Data for processing below:

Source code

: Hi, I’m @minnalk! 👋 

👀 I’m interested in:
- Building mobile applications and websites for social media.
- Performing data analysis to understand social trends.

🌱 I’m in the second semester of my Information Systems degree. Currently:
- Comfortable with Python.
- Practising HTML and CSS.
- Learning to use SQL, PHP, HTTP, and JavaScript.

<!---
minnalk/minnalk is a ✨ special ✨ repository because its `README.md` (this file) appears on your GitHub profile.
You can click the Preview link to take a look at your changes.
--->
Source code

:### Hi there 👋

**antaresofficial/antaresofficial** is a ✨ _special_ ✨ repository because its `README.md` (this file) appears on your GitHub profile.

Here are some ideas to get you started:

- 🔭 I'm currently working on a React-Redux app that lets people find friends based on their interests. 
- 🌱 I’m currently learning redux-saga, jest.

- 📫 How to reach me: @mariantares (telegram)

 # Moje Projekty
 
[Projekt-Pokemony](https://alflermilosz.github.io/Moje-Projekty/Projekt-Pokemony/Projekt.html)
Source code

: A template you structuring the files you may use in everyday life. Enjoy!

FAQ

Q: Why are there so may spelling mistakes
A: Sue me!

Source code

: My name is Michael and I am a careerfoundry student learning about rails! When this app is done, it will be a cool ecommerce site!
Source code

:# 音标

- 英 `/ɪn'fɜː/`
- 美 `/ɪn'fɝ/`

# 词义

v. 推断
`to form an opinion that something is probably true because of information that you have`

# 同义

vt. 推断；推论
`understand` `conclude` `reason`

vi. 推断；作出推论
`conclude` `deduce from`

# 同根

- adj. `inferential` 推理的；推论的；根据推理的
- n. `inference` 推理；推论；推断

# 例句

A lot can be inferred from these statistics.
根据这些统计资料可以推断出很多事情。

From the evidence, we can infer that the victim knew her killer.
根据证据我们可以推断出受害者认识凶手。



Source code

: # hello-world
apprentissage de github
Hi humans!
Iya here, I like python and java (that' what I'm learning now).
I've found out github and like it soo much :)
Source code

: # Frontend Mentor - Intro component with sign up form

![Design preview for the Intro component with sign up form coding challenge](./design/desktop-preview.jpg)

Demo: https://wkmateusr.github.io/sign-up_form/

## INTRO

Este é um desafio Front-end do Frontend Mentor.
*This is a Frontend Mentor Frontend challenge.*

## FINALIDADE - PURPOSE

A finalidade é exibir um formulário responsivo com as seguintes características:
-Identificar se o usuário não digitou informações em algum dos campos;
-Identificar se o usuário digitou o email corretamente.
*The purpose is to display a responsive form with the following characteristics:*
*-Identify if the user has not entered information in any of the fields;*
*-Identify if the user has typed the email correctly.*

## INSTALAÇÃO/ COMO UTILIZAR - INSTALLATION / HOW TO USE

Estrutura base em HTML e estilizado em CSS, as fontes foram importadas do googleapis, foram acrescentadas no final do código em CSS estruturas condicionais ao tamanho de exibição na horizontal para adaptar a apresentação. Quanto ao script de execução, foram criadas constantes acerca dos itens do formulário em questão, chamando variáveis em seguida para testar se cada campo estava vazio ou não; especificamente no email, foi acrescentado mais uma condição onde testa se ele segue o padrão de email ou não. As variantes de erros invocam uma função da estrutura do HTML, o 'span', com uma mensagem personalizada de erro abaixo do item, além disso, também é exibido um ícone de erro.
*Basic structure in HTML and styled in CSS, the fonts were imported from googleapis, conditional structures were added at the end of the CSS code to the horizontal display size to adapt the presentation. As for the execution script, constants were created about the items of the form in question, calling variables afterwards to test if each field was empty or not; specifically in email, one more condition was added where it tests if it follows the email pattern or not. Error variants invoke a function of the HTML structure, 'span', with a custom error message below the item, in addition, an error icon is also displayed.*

End of Data for processing.

What the exercise asks:
Reproduce the whole listing word for word.

Written reply:
Source code

: Hi, I’m @minnalk! 👋 

👀 I’m interested in:
- Building mobile applications and websites for social media.
- Performing data analysis to understand social trends.

🌱 I’m in the second semester of my Information Systems degree. Currently:
- Comfortable with Python.
- Practising HTML and CSS.
- Learning to use SQL, PHP, HTTP, and JavaScript.

<!---
minnalk/minnalk is a ✨ special ✨ repository because its `README.md` (this file) appears on your GitHub profile.
You can click the Preview link to take a look at your changes.
--->
Source code

:### Hi there 👋

**antaresofficial/antaresofficial** is a ✨ _special_ ✨ repository because its `README.md` (this file) appears on your GitHub profile.

Here are some ideas to get you started:

- 🔭 I'm currently working on a React-Redux app that lets people find friends based on their interests. 
- 🌱 I’m currently learning redux-saga, jest.

- 📫 How to reach me: @mariantares (telegram)

 # Moje Projekty
 
[Projekt-Pokemony](https://alflermilosz.github.io/Moje-Projekty/Projekt-Pokemony/Projekt.html)
Source code

: A template you structuring the files you may use in everyday life. Enjoy!

FAQ

Q: Why are there so may spelling mistakes
A: Sue me!

Source code

: My name is Michael and I am a careerfoundry student learning about rails! When this app is done, it will be a cool ecommerce site!
Source code

:# 音标

- 英 `/ɪn'fɜː/`
- 美 `/ɪn'fɝ/`

# 词义

v. 推断
`to form an opinion that something is probably true because of information that you have`

# 同义

vt. 推断；推论
`understand` `conclude` `reason`

vi. 推断；作出推论
`conclude` `deduce from`

# 同根

- adj. `inferential` 推理的；推论的；根据推理的
- n. `inference` 推理；推论；推断

# 例句

A lot can be inferred from these statistics.
根据这些统计资料可以推断出很多事情。

From the evidence, we can infer that the victim knew her killer.
根据证据我们可以推断出受害者认识凶手。



Source code

: # hello-world
apprentissage de github
Hi humans!
Iya here, I like python and java (that' what I'm learning now).
I've found out github and like it soo much :)
Source code

: # Frontend Mentor - Intro component with sign up form

![Design preview for the Intro component with sign up form coding challenge](./design/desktop-preview.jpg)

Demo: https://wkmateusr.github.io/sign-up_form/

## INTRO

Este é um desafio Front-end do Frontend Mentor.
*This is a Frontend Mentor Frontend challenge.*

## FINALIDADE - PURPOSE

A finalidade é exibir um formulário responsivo com as seguintes características:
-Identificar se o usuário não digitou informações em algum dos campos;
-Identificar se o usuário digitou o email corretamente.
*The purpose is to display a responsive form with the following characteristics:*
*-Identify if the user has not entered information in any of the fields;*
*-Identify if the user has typed the email correctly.*

## INSTALAÇÃO/ COMO UTILIZAR - INSTALLATION / HOW TO USE

Estrutura base em HTML e estilizado em CSS, as fontes foram importadas do googleapis, foram acrescentadas no final do código em CSS estruturas condicionais ao tamanho de exibição na horizontal para adaptar a apresentação. Quanto ao script de execução, foram criadas constantes acerca dos itens do formulário em questão, chamando variáveis em seguida para testar se cada campo estava vazio ou não; especificamente no email, foi acrescentado mais uma condição onde testa se ele segue o padrão de email ou não. As variantes de erros invocam uma função da estrutura do HTML, o 'span', com uma mensagem personalizada de erro abaixo do item, além disso, também é exibido um ícone de erro.
*Basic structure in HTML and styled in CSS, the fonts were imported from googleapis, conditional structures were added at the end of the CSS code to the horizontal display size to adapt the presentation. As for the execution script, constants were created about the items of the form in question, calling variables afterwards to test if each field was empty or not; specifically in email, one more condition was added where it tests if it follows the email pattern or not. Error variants invoke a function of the HTML structure, 'span', with a custom error message below the item, in addition, an error icon is also displayed.*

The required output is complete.